First you need to build a StarData asset. This asset will hold the data about the stars picked from the HYG database, depending on the star magnitude limit (basically, the number of stars), without the need to read the HYG database text every time. Additionally, when the game is built, this data will be packed within your game, and loaded much faster than the entire database.
- To create the StarData asset, right click anywhere in any folder inside your project and select
Create > StarData
. - When you select this asset, click the 'Generate Data' button, it will pick all stars from the HYG database lower than the magnitude limit chosen. The magnitude, is the brightness of the stars and the higher the number, the more stars will be included.
- When the generation is complete, you will be shown how many stars has been picked in the inspector.
To render the stars, one of the rendering components needs to be added to the scene:
The StarmapGSRenderer renders the stars with a geometry shader as billboards for each vertex. The benefit of a geometry shader is that it requires less memory, and it can be dinamically resized on the GPU. Although it might not be supported on some platforms. It has not been tested on SRP either.
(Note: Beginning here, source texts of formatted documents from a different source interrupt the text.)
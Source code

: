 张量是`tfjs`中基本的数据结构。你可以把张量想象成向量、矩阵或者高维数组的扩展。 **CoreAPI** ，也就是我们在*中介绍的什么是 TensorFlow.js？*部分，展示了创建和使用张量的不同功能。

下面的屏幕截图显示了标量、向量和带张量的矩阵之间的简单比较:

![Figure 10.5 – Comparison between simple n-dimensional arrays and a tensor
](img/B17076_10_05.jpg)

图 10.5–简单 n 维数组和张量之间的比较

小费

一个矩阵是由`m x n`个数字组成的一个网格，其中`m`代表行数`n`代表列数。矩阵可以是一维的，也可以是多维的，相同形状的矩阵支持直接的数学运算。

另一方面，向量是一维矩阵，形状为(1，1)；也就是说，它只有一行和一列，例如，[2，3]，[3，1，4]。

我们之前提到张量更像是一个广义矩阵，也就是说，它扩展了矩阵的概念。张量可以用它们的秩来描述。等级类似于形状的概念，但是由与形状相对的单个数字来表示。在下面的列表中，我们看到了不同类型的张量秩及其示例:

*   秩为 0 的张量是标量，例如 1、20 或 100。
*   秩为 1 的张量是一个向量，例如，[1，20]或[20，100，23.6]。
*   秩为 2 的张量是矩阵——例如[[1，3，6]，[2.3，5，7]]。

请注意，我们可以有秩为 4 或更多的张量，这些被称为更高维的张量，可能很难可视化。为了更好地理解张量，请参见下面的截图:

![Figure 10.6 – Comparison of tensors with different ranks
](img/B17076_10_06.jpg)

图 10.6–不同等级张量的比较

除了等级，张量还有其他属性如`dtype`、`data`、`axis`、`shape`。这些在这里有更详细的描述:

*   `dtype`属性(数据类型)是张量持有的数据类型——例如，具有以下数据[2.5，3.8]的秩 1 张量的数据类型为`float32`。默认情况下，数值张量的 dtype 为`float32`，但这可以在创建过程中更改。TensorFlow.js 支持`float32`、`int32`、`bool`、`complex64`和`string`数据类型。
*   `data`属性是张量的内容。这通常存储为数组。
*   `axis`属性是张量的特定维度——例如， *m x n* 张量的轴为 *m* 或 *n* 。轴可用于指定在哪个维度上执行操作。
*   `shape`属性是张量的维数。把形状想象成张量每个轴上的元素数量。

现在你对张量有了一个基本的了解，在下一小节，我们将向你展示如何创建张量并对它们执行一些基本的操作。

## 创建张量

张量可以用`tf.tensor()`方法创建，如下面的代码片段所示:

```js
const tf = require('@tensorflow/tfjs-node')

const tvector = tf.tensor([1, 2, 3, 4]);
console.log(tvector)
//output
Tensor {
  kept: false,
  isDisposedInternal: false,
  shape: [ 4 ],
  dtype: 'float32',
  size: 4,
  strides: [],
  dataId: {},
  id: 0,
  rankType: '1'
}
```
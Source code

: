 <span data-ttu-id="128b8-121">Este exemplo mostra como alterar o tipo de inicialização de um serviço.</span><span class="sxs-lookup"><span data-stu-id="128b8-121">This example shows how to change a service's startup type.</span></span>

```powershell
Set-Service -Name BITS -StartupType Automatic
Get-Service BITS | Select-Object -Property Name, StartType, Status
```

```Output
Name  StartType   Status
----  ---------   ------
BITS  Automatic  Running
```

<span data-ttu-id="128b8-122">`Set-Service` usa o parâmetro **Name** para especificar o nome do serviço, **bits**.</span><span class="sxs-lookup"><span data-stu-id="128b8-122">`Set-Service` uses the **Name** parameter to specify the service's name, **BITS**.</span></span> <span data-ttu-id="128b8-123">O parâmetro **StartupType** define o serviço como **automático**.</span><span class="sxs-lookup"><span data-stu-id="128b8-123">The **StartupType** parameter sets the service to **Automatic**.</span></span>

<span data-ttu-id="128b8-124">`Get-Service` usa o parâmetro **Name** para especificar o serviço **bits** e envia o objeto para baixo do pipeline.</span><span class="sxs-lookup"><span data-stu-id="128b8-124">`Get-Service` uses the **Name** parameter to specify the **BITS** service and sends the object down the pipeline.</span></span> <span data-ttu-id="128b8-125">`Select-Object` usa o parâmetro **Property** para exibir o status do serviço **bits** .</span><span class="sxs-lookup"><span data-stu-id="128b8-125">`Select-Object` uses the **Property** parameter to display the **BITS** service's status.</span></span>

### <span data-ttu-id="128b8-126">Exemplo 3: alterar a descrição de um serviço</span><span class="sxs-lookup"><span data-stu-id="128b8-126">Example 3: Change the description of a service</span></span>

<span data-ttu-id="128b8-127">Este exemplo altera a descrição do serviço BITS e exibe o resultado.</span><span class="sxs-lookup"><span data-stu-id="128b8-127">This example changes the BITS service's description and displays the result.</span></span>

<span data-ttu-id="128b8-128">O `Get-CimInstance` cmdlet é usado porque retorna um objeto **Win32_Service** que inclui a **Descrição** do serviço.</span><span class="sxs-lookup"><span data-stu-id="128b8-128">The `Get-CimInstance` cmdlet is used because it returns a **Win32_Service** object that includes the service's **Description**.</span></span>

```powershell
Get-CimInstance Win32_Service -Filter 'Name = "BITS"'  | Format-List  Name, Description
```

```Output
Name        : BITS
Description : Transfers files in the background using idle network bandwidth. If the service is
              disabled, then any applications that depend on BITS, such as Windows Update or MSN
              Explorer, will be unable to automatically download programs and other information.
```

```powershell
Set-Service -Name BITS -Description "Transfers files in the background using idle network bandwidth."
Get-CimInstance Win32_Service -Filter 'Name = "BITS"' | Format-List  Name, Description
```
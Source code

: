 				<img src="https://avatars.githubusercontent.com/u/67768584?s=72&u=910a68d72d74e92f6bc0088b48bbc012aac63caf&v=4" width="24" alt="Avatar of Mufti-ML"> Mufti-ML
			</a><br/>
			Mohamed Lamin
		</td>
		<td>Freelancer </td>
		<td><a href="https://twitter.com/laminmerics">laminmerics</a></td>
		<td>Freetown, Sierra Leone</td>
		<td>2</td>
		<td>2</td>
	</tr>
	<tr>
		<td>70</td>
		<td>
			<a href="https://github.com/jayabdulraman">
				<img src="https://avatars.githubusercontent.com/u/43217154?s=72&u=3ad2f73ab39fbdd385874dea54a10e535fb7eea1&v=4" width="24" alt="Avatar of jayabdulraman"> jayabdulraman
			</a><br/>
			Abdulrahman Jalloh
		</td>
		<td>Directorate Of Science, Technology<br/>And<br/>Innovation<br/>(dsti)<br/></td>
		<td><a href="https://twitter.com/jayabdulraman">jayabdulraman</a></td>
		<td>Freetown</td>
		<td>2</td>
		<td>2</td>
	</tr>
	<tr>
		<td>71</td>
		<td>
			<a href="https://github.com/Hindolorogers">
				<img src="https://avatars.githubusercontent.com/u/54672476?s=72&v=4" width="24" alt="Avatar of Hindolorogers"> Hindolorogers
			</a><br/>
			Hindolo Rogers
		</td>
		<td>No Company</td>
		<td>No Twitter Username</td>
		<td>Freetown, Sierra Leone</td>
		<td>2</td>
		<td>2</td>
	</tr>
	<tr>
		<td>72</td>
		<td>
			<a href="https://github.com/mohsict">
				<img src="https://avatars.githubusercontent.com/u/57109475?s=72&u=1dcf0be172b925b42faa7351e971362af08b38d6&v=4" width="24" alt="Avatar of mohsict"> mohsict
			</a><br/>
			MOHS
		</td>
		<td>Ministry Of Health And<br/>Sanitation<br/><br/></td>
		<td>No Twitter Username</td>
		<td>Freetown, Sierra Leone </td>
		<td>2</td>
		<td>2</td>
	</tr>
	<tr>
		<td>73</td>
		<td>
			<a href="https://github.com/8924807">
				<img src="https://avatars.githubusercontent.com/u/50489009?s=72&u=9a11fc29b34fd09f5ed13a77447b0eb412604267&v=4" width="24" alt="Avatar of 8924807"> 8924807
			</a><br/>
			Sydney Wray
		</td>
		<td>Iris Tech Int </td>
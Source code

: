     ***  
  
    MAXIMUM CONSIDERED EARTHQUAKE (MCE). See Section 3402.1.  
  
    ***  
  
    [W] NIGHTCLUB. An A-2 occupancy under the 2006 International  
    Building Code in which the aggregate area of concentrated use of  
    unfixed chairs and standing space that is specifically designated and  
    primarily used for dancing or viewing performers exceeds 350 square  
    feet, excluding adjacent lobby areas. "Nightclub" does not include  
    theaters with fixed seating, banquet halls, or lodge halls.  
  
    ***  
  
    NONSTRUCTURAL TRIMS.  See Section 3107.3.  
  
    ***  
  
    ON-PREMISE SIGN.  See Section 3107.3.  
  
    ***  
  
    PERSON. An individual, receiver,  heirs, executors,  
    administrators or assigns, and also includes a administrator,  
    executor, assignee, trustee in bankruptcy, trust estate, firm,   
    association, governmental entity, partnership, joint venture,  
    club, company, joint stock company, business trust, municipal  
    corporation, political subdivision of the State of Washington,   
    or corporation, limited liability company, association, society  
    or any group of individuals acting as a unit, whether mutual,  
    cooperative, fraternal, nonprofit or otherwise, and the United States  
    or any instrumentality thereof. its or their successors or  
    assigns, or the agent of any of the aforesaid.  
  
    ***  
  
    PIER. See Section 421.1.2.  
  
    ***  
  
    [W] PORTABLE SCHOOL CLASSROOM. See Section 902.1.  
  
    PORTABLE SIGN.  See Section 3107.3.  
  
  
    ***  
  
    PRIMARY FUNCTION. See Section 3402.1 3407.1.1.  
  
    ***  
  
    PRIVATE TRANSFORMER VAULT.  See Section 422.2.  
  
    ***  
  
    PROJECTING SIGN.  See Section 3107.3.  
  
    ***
The StarmapMeshRenerer renders the stars as a non-dynamic mesh, with quads - permanently pointing towards the center. All parameters like magnitude and size can be setup within the component, and have tooltips (if you hover over parameters), which explain what each parameter does. It is recommended to use a Particle additive shader material, although, you can use any custom shader that supports vertex color.
- Add your chosen renderer to a GameObject centered at 0,0,0.
- Add the StarData you made in step 1.
- Assign the material
- For StarmapGSRenderer, you need to use the material with one of the Geometry/Star shaders. It is recommended to use the 'Star - Screen Aware' shader as it will dynamically resize with the field of view.
- For StarmapMeshRenderer, you should use the particle additive shader, or a custom transparent additive shader that has a vertex color support
- The distance parameter is how far from the center the stars will be rendered at. Note that they will not be rendered if they are beyond the cameras far plane.
- Edit parameters
- For the StarmapGSRenderer, most parameters are in the material inspector.
- For StarmapMeshRenderer, parameters are in the inspector.
- When you start the game, the stars should now be generated!
The project is currently hardcoded to only accept hygdata_v3.csv, but see the Starmap class to plug your own custom data. To make the stars always be visible 'in infinity' a good solution is to make a script that will make the transform of the starmap follow the camera all the time.